The bill’s sponsor, Republican State Rep. John Otto, explained at the beginning of the debate that the roughly $210 billion budget is $2 billion dollars under the state’s constitutional spending limit, which allows for tax cuts that will get approved this session, he said.
"We know that’s going to happen," Rep. Otto said. "So this budget is prudent to allow that."
That breathing room also helps the House negotiate differences with the Senate budget writers later on.
Just one of the hot topics Tuesday was border security. Republican State Rep.
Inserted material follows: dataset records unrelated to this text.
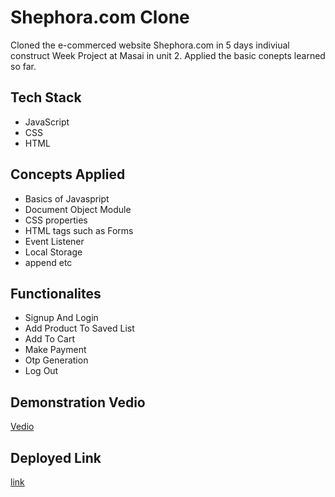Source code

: # Shephora.com Clone

Cloned the e-commerced website Shephora.com in 5 days indiviual construct Week Project at Masai in unit 2. Applied the basic conepts learned so far.

## Tech Stack

* JavaScript
* CSS
* HTML

## Concepts Applied

* Basics of Javaspript
* Document Object Module
* CSS properties
* HTML tags such as Forms
* Event Listener
* Local Storage
* append etc

## Functionalites

* Signup And Login
* Add Product To Saved List
* Add To Cart
* Make Payment
* Otp Generation
* Log Out

## Demonstration Vedio
[Vedio]()

## Deployed Link
[link](https://secretive-form-5947.netlify.app/all_makeup.html)
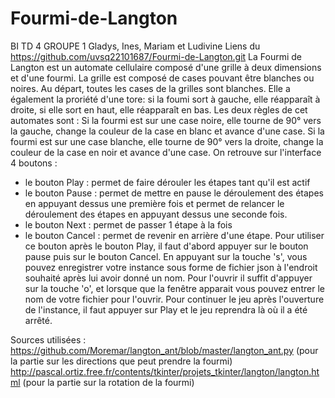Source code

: # Fourmi-de-Langton
BI TD 4 GROUPE 1
Gladys, Ines, Mariam et Ludivine
Liens du https://github.com/uvsq22101687/Fourmi-de-Langton.git
La Fourmi de Langton est un automate cellulaire composé d'une grille à deux dimensions et d'une fourmi. La grille est composé de cases pouvant être blanches ou noires. Au départ, toutes les cases de la grilles sont blanches. Elle a également la proriété d'une tore: si la foumi sort à gauche, elle réapparaît à droite, si elle sort en haut, elle réapparaît en bas. 
Les deux règles de cet automates sont : 
Si la fourmi est sur une case noire, elle tourne de 90° vers la gauche, change la couleur de la case en blanc et avance d'une case. 
Si la fourmi est sur une case blanche, elle tourne de 90° vers la droite, change la couleur de la case en noir et avance d'une case.
On retrouve sur l'interface 4 boutons : 
- le bouton Play : permet de faire dérouler les étapes tant qu'il est actif
- le bouton Pause : permet de mettre en pause le déroulement des étapes en appuyant dessus une première fois et permet de relancer le déroulement des étapes en appuyant dessus une seconde fois. 
- le bouton Next : permet de passer 1 étape à la fois
- le bouton Cancel : permet de revenir en arrière d'une étape. Pour utiliser ce bouton après le bouton Play, il faut d'abord appuyer sur le bouton pause puis sur le bouton Cancel. 
En appuyant sur la touche 's', vous pouvez enregistrer votre instance sous forme de fichier json à l'endroit souhaité après lui avoir donné un nom.
Pour l'ouvrir il suffit d'appuyer sur la touche 'o', et lorsque que la fenêtre apparait vous pouvez entrer le nom de votre fichier pour l'ouvrir. 
Pour continuer le jeu après l'ouverture de l'instance, il faut appuyer sur Play et le jeu reprendra là où il a été arrêté. 







Sources utilisées :
https://github.com/Moremar/langton_ant/blob/master/langton_ant.py (pour la partie sur les directions que peut prendre la fourmi)
http://pascal.ortiz.free.fr/contents/tkinter/projets_tkinter/langton/langton.html (pour la partie sur la rotation de la fourmi) 
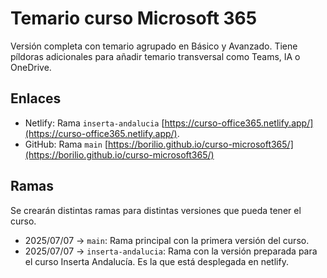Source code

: # Temario curso Microsoft 365

Versión completa con temario agrupado en Básico y Avanzado. Tiene píldoras adicionales para añadir temario transversal como Teams, IA o OneDrive.

## Enlaces

- Netlify: Rama `inserta-andalucia` [https://curso-office365.netlify.app/](https://curso-office365.netlify.app/). 
- GitHub: Rama `main` [https://borilio.github.io/curso-microsoft365/](https://borilio.github.io/curso-microsoft365/)

## Ramas

Se crearán distintas ramas para distintas versiones que pueda tener el curso.

- 2025/07/07 -> `main`: Rama principal con la primera versión del curso.
- 2025/07/07 -> `inserta-andalucia`: Rama con la versión preparada para el curso Inserta Andalucía. Es la que está desplegada en netlify.
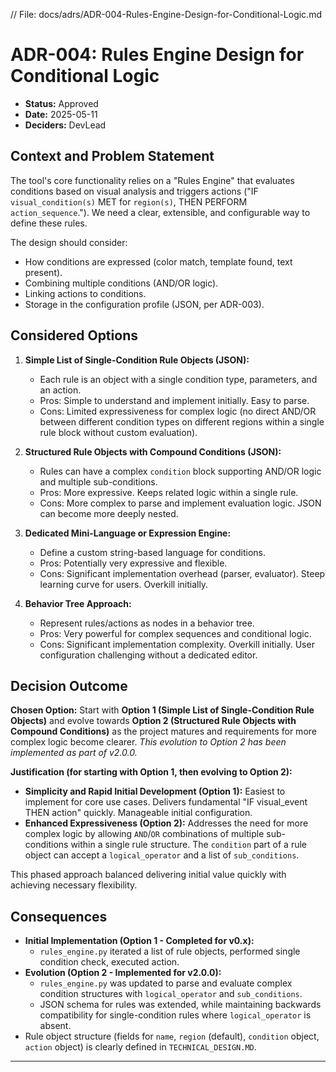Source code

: // File: docs/adrs/ADR-004-Rules-Engine-Design-for-Conditional-Logic.md
# ADR-004: Rules Engine Design for Conditional Logic

*   **Status:** Approved
*   **Date:** 2025-05-11
*   **Deciders:** DevLead

## Context and Problem Statement

The tool's core functionality relies on a "Rules Engine" that evaluates conditions based on visual analysis and triggers actions ("IF `visual_condition(s)` MET for `region(s)`, THEN PERFORM `action_sequence`."). We need a clear, extensible, and configurable way to define these rules.

The design should consider:
*   How conditions are expressed (color match, template found, text present).
*   Combining multiple conditions (AND/OR logic).
*   Linking actions to conditions.
*   Storage in the configuration profile (JSON, per ADR-003).

## Considered Options

1.  **Simple List of Single-Condition Rule Objects (JSON):**
    *   Each rule is an object with a single condition type, parameters, and an action.
    *   Pros: Simple to understand and implement initially. Easy to parse.
    *   Cons: Limited expressiveness for complex logic (no direct AND/OR between different condition types on different regions within a single rule block without custom evaluation).

2.  **Structured Rule Objects with Compound Conditions (JSON):**
    *   Rules can have a complex `condition` block supporting AND/OR logic and multiple sub-conditions.
    *   Pros: More expressive. Keeps related logic within a single rule.
    *   Cons: More complex to parse and implement evaluation logic. JSON can become more deeply nested.

3.  **Dedicated Mini-Language or Expression Engine:**
    *   Define a custom string-based language for conditions.
    *   Pros: Potentially very expressive and flexible.
    *   Cons: Significant implementation overhead (parser, evaluator). Steep learning curve for users. Overkill initially.

4.  **Behavior Tree Approach:**
    *   Represent rules/actions as nodes in a behavior tree.
    *   Pros: Very powerful for complex sequences and conditional logic.
    *   Cons: Significant implementation complexity. Overkill initially. User configuration challenging without a dedicated editor.

## Decision Outcome

**Chosen Option:** Start with **Option 1 (Simple List of Single-Condition Rule Objects)** and evolve towards **Option 2 (Structured Rule Objects with Compound Conditions)** as the project matures and requirements for more complex logic become clearer.
*This evolution to Option 2 has been implemented as part of v2.0.0.*

**Justification (for starting with Option 1, then evolving to Option 2):**
*   **Simplicity and Rapid Initial Development (Option 1):** Easiest to implement for core use cases. Delivers fundamental "IF visual_event THEN action" quickly. Manageable initial configuration.
*   **Enhanced Expressiveness (Option 2):** Addresses the need for more complex logic by allowing `AND`/`OR` combinations of multiple sub-conditions within a single rule structure. The `condition` part of a rule object can accept a `logical_operator` and a list of `sub_conditions`.

This phased approach balanced delivering initial value quickly with achieving necessary flexibility.

## Consequences

*   **Initial Implementation (Option 1 - Completed for v0.x):**
    *   `rules_engine.py` iterated a list of rule objects, performed single condition check, executed action.
*   **Evolution (Option 2 - Implemented for v2.0.0):**
    *   `rules_engine.py` was updated to parse and evaluate complex condition structures with `logical_operator` and `sub_conditions`.
    *   JSON schema for rules was extended, while maintaining backwards compatibility for single-condition rules where `logical_operator` is absent.
*   Rule object structure (fields for `name`, `region` (default), `condition` object, `action` object) is clearly defined in `TECHNICAL_DESIGN.MD`.

---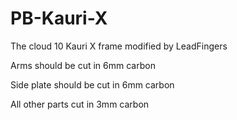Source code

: # PB-Kauri-X
The cloud 10 Kauri X frame modified by LeadFingers

Arms should be cut in 6mm carbon

Side plate should be cut in 6mm carbon

All other parts cut in 3mm carbon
Matt Schaefer wanted to make sure state troopers will get paid for overtime, working 10-hour days at the border as part of a law enforcement surge there.
"Essentially their plan falls apart if we don’t put this in the budget," Schaefer said. "So my concern is why would such a vital piece of our border security plan not be represented as a priority in HB1?"
But Otto said it is a priority in HB1, the budget bill, and said the House budget put roughly $565 million toward border security funding. He also said the overtime dollars would be addressed with Senate lawmakers, too.
Lawmakers filed more than 350 amendments, many on controversial issues like abortion, gay marriage and the gender pay gap. Funding for full-day pre-kindergarten – one of Gov. Greg Abbott’s legislative priorities – got added to a wish list, which means it will also be brought up with Senate writers.
One Republican lawmaker tried, unsuccessfully, to cut money to fund film industry projects in Texas. Democratic State Rep. Sylvester Turner said that money not only creates jobs, it creates faith-based jobs.
"'Angels Scenes at Christmas movie,' 'Beyond the Father's Star,' 'Faith Under Fire'...There have been many, many faith-based films that have been funded through this program. I would ask after we settle down, emotions settle down, look at the fiscal returns to this program.
They also approved diverting $3 million from prevention of HIV and STDs to abstinence-only sex education. That proposal came from State Rep. Stuart Spitzer, a Republican from Kaufman, who shared on the House floor that abstinence worked for him until he was 29, when, as he told Houston Democratic Rep. Harold Dutton during questioning on the amendment, he lost his virginity to his wife.
Later today, the House is expected to give final approval to the bill and approved amendments before sending it over to the Senate.